The Supreme Court of the United States on Tuesday decided not to hear a petition by the State of Ohio, which sought to overturn habeas corpus relief granted to a convicted murderer who was sentenced to die after a trial court refused to allow him to serve as his own lawyer.
In Shoop v. Cassano, the justices denied Ohio’s request, which means the ruling in favor of the inmate will remain in place for now. Justice Clarence Thomas wrote a lengthy dissent from the denial of certiorari, however, arguing that the case should have been taken up and the lower court’s ruling summarily reversed.
Justice Thomas began his dissent with a recap of the grisly facts underlying the case, writing that August Cassano is “no stranger to violence.” Cassano and an accomplice shot bartender Donald Pinto “through the heart during a heist in Akron, Ohio.” Thomas added some unrelated background facts to paint a more complete picture of Cassano’s time as an inmate: “Over his first 21 years in custody, Cassano participated in over 100 fights and stabbed four people. Once, he stabbed a fellow inmate approximately 32 times before the victim escaped.”
During his time in prison, Cassano was assigned a new cellmate named Walter Hardy.
“That decision angered Cassano, who said he ‘didn’t want that snitching ass faggot in his cell,'” Thomas continued.
When Hardy was not removed from the cell days later, Cassano stabbed Hardy to death “75 times with a prison shank.” An Ohio jury convicted Cassano of capital murder and sentenced him to death for that killing.

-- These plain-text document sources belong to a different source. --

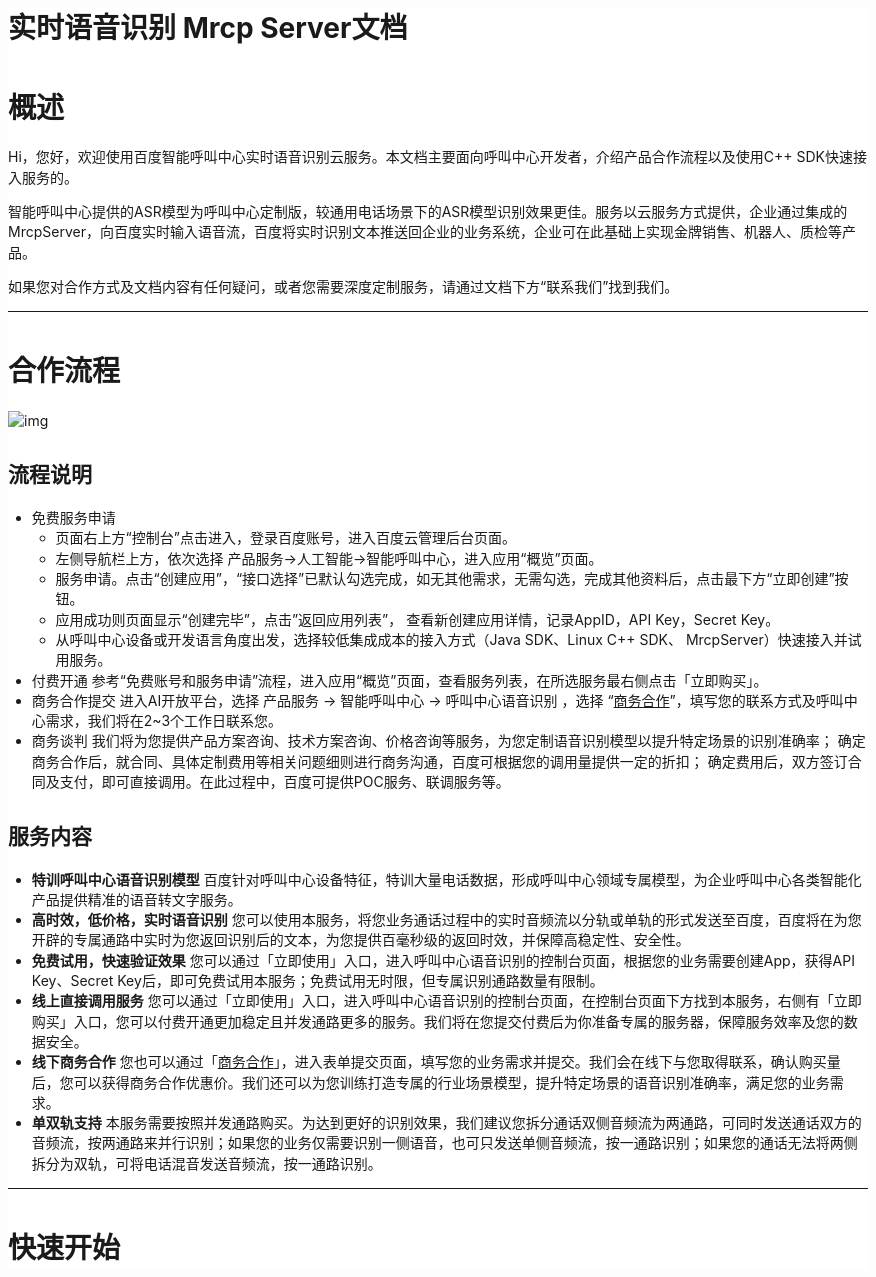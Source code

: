 # 实时语音识别 Mrcp Server文档

# 概述

Hi，您好，欢迎使用百度智能呼叫中心实时语音识别云服务。本文档主要面向呼叫中心开发者，介绍产品合作流程以及使用C++ SDK快速接入服务的。

智能呼叫中心提供的ASR模型为呼叫中心定制版，较通用电话场景下的ASR模型识别效果更佳。服务以云服务方式提供，企业通过集成的MrcpServer，向百度实时输入语音流，百度将实时识别文本推送回企业的业务系统，企业可在此基础上实现金牌销售、机器人、质检等产品。

如果您对合作方式及文档内容有任何疑问，或者您需要深度定制服务，请通过文档下方“联系我们”找到我们。

------

# 合作流程

![img](http://bos.nj.bpc.baidu.com/v1/agroup/ba9e9b99751a0d53e07a95daa54526947dc55c34)

## 流程说明

- 免费服务申请
  - 页面右上方“控制台”点击进入，登录百度账号，进入百度云管理后台页面。
  - 左侧导航栏上方，依次选择 产品服务->人工智能->智能呼叫中心，进入应用“概览”页面。
  - 服务申请。点击“创建应用”，“接口选择”已默认勾选完成，如无其他需求，无需勾选，完成其他资料后，点击最下方“立即创建”按钮。
  - 应用成功则页面显示“创建完毕”，点击”返回应用列表”， 查看新创建应用详情，记录AppID，API Key，Secret Key。
  - 从呼叫中心设备或开发语言角度出发，选择较低集成成本的接入方式（Java SDK、Linux C++ SDK、 MrcpServer）快速接入并试用服务。
- 付费开通 参考“免费账号和服务申请”流程，进入应用“概览”页面，查看服务列表，在所选服务最右侧点击「立即购买」。
- 商务合作提交 进入AI开放平台，选择 产品服务 -> 智能呼叫中心 -> 呼叫中心语音识别 ，选择 “[商务合作](https://cloud.baidu.com/survey/BICCApply.html)”，填写您的联系方式及呼叫中心需求，我们将在2~3个工作日联系您。
- 商务谈判 我们将为您提供产品方案咨询、技术方案咨询、价格咨询等服务，为您定制语音识别模型以提升特定场景的识别准确率； 确定商务合作后，就合同、具体定制费用等相关问题细则进行商务沟通，百度可根据您的调用量提供一定的折扣； 确定费用后，双方签订合同及支付，即可直接调用。在此过程中，百度可提供POC服务、联调服务等。

## 服务内容

- **特训呼叫中心语音识别模型** 百度针对呼叫中心设备特征，特训大量电话数据，形成呼叫中心领域专属模型，为企业呼叫中心各类智能化产品提供精准的语音转文字服务。
- **高时效，低价格，实时语音识别** 您可以使用本服务，将您业务通话过程中的实时音频流以分轨或单轨的形式发送至百度，百度将在为您开辟的专属通路中实时为您返回识别后的文本，为您提供百毫秒级的返回时效，并保障高稳定性、安全性。
- **免费试用，快速验证效果** 您可以通过「立即使用」入口，进入呼叫中心语音识别的控制台页面，根据您的业务需要创建App，获得API Key、Secret Key后，即可免费试用本服务；免费试用无时限，但专属识别通路数量有限制。
- **线上直接调用服务** 您可以通过「立即使用」入口，进入呼叫中心语音识别的控制台页面，在控制台页面下方找到本服务，右侧有「立即购买」入口，您可以付费开通更加稳定且并发通路更多的服务。我们将在您提交付费后为你准备专属的服务器，保障服务效率及您的数据安全。
- **线下商务合作** 您也可以通过「[商务合作](https://cloud.baidu.com/survey/BICCApply.html)」，进入表单提交页面，填写您的业务需求并提交。我们会在线下与您取得联系，确认购买量后，您可以获得商务合作优惠价。我们还可以为您训练打造专属的行业场景模型，提升特定场景的语音识别准确率，满足您的业务需求。
- **单双轨支持** 本服务需要按照并发通路购买。为达到更好的识别效果，我们建议您拆分通话双侧音频流为两通路，可同时发送通话双方的音频流，按两通路来并行识别；如果您的业务仅需要识别一侧语音，也可只发送单侧音频流，按一通路识别；如果您的通话无法将两侧拆分为双轨，可将电话混音发送音频流，按一通路识别。

------

# 快速开始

Now — and as Thomas pointed out, a quarter of a century later — Cassano fights to uphold a favorable ruling on habeas corpus relief. The petition before SCOTUS did not concern the facts of the underlying murder. Rather, it focused on post-conviction relief granted on the basis of Cassano’s problems with legal representation at trial.
Cassano made some conflicting statements to the trial court about who he wanted to represent him. Before Cassano’s trial for murdering Hardy, Cassano filed a “waiver of counsel” at the same time he filed a request for appointed counsel. Three days before the trial began, Cassano told the court that he thought his lead attorney was unprepared, and asked “is there any possibility I could represent myself?” He added, “I’d like that to go on record.”

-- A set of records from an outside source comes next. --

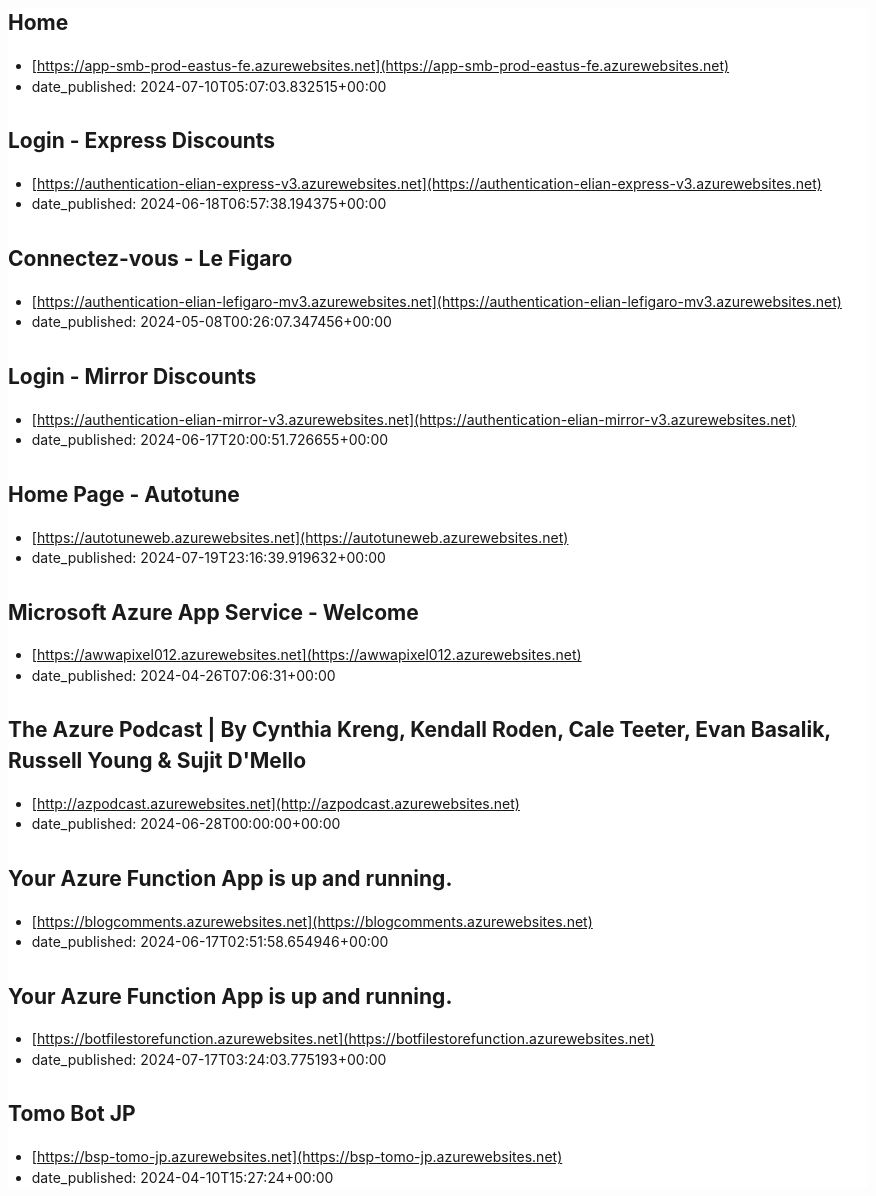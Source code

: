  ## Home
 - [https://app-smb-prod-eastus-fe.azurewebsites.net](https://app-smb-prod-eastus-fe.azurewebsites.net)
 - date_published: 2024-07-10T05:07:03.832515+00:00

 ## Login - Express Discounts
 - [https://authentication-elian-express-v3.azurewebsites.net](https://authentication-elian-express-v3.azurewebsites.net)
 - date_published: 2024-06-18T06:57:38.194375+00:00

 ## Connectez-vous - Le Figaro
 - [https://authentication-elian-lefigaro-mv3.azurewebsites.net](https://authentication-elian-lefigaro-mv3.azurewebsites.net)
 - date_published: 2024-05-08T00:26:07.347456+00:00

 ## Login - Mirror Discounts
 - [https://authentication-elian-mirror-v3.azurewebsites.net](https://authentication-elian-mirror-v3.azurewebsites.net)
 - date_published: 2024-06-17T20:00:51.726655+00:00

 ## Home Page - Autotune
 - [https://autotuneweb.azurewebsites.net](https://autotuneweb.azurewebsites.net)
 - date_published: 2024-07-19T23:16:39.919632+00:00

 ## Microsoft Azure App Service - Welcome
 - [https://awwapixel012.azurewebsites.net](https://awwapixel012.azurewebsites.net)
 - date_published: 2024-04-26T07:06:31+00:00

 ## The Azure Podcast | By Cynthia Kreng, Kendall Roden, Cale Teeter, Evan Basalik, Russell Young & Sujit D'Mello
 - [http://azpodcast.azurewebsites.net](http://azpodcast.azurewebsites.net)
 - date_published: 2024-06-28T00:00:00+00:00

 ## Your Azure Function App is up and running.
 - [https://blogcomments.azurewebsites.net](https://blogcomments.azurewebsites.net)
 - date_published: 2024-06-17T02:51:58.654946+00:00

 ## Your Azure Function App is up and running.
 - [https://botfilestorefunction.azurewebsites.net](https://botfilestorefunction.azurewebsites.net)
 - date_published: 2024-07-17T03:24:03.775193+00:00

 ## Tomo Bot JP
 - [https://bsp-tomo-jp.azurewebsites.net](https://bsp-tomo-jp.azurewebsites.net)
 - date_published: 2024-04-10T15:27:24+00:00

Cassano filed a motion requesting to participate in the trial as co-counsel along with lawyers, but the trial court denied the motion. In another motion filed on the same day (described by Justice Thomas a “dueling request”), Cassano requested substitute counsel. The trial judge refused Cassano’s request, and Cassano was convicted and sentenced to death.
Cassano appealed and argued that he was denied his right to self-representation. After Cassano’s appeals failed in state court, he brought a claim for federal habeas corpus relief in federal court. The district court sided against Cassano, but a panel of the U.S. Court of Appeals for the Sixth Circuit reversed in a 2-1 ruling. The Sixth Circuit majority found that Cassano’s request had been clear and unequivocal, and conditionally granted habeas relief on that basis unless Ohio retried Cassano within six months.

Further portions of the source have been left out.